Collected data entries:
▼
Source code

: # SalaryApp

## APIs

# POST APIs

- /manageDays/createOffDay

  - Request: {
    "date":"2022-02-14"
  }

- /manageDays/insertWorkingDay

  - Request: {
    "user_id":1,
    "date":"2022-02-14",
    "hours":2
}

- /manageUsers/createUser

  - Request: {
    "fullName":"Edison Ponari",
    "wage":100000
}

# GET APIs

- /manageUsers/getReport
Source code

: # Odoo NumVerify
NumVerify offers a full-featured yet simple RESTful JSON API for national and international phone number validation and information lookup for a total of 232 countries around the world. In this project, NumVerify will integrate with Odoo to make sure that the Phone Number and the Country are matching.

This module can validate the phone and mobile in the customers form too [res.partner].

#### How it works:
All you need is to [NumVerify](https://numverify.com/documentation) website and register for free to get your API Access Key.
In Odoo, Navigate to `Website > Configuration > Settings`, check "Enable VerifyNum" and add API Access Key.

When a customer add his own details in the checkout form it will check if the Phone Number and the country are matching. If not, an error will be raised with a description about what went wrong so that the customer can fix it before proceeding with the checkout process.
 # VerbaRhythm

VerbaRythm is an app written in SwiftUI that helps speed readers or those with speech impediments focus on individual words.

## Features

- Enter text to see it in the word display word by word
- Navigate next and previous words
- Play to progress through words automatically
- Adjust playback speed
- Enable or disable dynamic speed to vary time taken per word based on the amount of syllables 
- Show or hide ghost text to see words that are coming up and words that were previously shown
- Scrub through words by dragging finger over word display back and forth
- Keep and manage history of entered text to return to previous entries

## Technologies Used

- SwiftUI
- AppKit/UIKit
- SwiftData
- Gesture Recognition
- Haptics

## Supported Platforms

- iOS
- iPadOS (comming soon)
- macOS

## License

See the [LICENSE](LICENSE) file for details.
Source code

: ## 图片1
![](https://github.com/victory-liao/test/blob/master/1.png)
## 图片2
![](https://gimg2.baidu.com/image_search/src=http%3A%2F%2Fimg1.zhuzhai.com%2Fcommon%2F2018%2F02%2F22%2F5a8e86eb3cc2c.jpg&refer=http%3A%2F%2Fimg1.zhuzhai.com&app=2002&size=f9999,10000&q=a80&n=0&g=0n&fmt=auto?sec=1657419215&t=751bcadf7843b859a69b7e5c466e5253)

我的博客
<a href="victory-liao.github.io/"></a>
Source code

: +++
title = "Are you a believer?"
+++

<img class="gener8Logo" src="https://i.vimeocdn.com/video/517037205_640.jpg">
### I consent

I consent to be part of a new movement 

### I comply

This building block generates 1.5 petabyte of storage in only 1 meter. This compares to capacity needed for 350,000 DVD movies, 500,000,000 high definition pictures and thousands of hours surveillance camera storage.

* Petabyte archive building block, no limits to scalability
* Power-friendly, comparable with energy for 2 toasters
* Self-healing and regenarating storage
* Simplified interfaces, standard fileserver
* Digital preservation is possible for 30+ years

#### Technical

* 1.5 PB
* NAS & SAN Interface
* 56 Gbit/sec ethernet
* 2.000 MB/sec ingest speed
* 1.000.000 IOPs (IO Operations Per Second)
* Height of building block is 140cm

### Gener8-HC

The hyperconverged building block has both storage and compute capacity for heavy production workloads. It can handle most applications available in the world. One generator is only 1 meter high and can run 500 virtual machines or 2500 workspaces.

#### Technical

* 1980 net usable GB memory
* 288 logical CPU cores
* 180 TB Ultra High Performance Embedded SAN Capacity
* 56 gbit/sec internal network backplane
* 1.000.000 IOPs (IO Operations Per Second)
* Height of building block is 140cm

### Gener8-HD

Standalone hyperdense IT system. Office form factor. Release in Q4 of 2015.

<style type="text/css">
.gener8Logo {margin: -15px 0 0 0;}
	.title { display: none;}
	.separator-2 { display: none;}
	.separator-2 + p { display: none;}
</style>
▲
▼
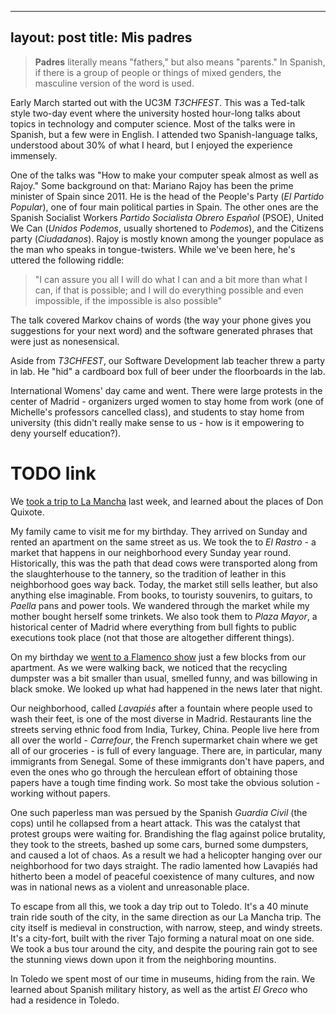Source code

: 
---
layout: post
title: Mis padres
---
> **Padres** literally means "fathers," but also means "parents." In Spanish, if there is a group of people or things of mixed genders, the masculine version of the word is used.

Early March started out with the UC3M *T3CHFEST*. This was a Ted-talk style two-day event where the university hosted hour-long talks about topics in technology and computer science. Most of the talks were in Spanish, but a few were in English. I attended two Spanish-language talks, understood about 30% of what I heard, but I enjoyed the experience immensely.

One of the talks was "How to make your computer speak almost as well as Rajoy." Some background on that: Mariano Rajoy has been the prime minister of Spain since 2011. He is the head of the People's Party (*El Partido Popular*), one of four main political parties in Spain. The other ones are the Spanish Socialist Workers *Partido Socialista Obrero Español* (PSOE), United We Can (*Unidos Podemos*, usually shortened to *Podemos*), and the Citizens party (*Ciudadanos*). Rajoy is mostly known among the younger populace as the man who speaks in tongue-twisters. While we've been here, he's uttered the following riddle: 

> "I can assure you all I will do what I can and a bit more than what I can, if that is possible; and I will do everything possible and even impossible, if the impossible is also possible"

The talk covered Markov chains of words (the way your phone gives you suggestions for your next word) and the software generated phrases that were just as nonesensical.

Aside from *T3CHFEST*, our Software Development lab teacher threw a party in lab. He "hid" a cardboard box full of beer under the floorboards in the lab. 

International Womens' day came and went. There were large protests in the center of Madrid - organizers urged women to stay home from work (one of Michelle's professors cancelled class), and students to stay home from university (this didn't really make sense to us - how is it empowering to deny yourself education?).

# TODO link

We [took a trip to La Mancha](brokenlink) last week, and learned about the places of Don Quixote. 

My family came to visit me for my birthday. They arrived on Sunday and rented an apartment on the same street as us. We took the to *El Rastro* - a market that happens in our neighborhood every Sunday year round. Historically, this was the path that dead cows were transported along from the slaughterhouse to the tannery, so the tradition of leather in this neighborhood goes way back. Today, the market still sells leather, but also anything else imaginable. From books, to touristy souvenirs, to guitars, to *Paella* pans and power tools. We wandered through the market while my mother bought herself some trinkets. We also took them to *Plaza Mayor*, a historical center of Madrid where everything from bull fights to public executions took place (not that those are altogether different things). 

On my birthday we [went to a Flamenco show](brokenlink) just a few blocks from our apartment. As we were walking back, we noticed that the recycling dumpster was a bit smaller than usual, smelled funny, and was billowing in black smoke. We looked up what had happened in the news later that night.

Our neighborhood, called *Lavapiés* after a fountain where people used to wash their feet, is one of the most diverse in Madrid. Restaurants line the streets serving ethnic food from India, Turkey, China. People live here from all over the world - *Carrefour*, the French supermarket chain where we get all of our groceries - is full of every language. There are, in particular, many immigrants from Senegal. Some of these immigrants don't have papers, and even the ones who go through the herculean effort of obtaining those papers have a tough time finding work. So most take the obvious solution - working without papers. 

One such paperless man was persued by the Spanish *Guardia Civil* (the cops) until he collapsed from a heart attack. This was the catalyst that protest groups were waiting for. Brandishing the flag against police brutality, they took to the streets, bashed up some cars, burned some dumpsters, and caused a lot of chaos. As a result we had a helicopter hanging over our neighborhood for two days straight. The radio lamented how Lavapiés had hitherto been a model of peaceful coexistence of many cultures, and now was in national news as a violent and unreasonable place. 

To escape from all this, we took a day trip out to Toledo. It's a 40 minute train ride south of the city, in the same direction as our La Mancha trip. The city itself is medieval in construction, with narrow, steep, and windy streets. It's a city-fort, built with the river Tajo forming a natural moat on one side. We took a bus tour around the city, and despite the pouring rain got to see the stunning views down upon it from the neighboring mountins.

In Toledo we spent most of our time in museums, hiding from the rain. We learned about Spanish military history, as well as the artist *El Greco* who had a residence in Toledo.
▲
# [EXERCISE]
Please state how many lines of the data hold the string "brokenlink", with nothing else in your reply.

# [WORKED SOLUTION]
2